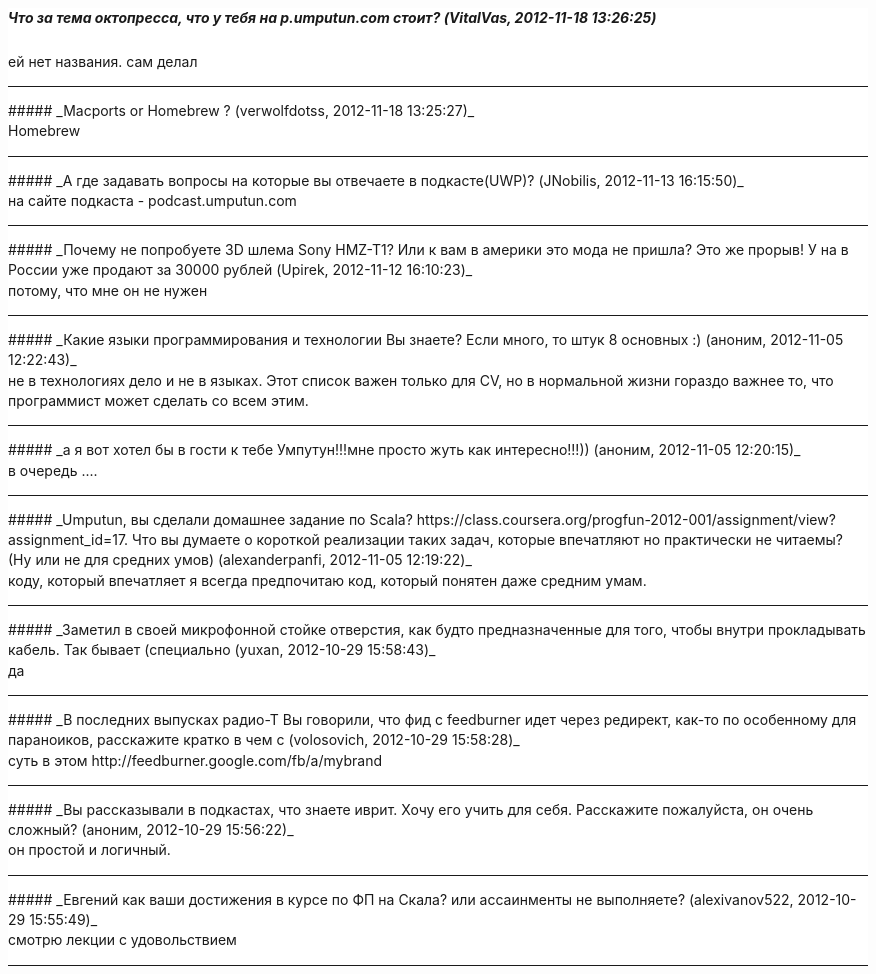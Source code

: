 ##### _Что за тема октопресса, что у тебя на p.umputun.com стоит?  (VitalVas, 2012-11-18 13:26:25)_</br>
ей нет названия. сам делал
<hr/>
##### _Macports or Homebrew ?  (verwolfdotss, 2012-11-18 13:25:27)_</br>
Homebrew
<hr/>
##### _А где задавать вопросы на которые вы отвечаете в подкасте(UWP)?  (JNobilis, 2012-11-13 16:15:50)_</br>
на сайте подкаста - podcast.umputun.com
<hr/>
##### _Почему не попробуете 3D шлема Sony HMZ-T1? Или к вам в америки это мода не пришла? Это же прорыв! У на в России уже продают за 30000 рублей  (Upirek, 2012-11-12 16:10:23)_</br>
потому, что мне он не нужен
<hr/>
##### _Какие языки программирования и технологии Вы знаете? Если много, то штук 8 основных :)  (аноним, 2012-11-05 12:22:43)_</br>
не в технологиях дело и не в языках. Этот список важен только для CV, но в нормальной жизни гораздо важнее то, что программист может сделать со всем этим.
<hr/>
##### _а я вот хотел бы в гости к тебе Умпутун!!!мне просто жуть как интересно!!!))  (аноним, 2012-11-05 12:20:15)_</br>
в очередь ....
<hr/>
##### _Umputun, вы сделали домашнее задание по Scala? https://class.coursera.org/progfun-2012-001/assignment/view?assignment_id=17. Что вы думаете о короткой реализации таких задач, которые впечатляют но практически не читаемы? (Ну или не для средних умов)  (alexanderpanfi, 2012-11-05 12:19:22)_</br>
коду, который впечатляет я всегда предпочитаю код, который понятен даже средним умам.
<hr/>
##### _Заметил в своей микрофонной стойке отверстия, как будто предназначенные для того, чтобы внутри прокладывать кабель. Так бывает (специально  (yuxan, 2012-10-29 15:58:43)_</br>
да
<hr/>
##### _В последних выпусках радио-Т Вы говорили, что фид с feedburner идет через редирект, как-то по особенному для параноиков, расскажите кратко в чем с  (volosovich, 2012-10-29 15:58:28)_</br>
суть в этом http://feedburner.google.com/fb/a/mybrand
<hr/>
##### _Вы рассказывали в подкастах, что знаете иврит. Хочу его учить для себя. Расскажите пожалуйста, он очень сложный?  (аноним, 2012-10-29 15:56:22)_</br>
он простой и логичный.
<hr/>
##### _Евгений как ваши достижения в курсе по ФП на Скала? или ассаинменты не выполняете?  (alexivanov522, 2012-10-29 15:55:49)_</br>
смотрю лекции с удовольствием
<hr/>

+ + + + +

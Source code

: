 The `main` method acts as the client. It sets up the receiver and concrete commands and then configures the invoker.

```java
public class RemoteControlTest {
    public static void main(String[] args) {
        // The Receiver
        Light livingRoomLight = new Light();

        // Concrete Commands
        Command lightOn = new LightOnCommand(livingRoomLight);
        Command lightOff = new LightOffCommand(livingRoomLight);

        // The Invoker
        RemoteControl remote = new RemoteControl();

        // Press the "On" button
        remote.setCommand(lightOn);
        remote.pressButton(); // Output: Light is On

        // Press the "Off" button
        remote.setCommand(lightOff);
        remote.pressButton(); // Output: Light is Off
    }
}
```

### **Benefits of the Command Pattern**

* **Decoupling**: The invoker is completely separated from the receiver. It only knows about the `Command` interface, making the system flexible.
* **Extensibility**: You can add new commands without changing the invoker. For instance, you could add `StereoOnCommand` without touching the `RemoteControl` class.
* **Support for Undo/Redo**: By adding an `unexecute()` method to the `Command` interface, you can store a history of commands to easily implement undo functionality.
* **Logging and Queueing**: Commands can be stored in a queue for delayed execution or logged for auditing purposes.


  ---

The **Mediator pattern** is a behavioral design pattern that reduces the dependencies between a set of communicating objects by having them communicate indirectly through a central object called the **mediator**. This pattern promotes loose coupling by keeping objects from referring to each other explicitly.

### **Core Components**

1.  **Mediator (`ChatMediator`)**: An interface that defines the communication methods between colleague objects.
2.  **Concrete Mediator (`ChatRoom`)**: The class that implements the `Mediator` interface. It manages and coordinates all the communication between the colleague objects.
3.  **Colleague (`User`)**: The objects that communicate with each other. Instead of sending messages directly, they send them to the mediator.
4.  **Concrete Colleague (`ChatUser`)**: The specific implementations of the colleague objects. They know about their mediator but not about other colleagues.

+ + + + +

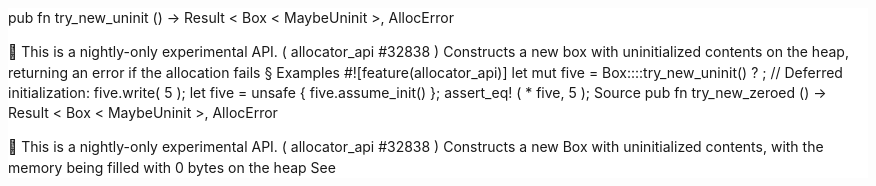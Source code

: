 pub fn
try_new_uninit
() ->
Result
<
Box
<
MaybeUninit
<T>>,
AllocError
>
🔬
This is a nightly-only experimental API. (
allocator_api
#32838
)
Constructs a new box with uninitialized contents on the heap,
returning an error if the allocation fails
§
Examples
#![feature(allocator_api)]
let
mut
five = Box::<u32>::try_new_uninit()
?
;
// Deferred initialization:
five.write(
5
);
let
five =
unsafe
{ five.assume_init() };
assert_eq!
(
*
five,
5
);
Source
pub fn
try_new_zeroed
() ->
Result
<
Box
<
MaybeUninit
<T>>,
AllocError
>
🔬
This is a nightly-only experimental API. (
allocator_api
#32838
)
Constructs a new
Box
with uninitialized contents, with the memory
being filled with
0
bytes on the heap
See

+ + + + +

## What is expected
Only lines containing the string "lightOff" belong in the answer; find them in the data above and copy them.

## Exercise result
        Command lightOff = new LightOffCommand(livingRoomLight);
        remote.setCommand(lightOff);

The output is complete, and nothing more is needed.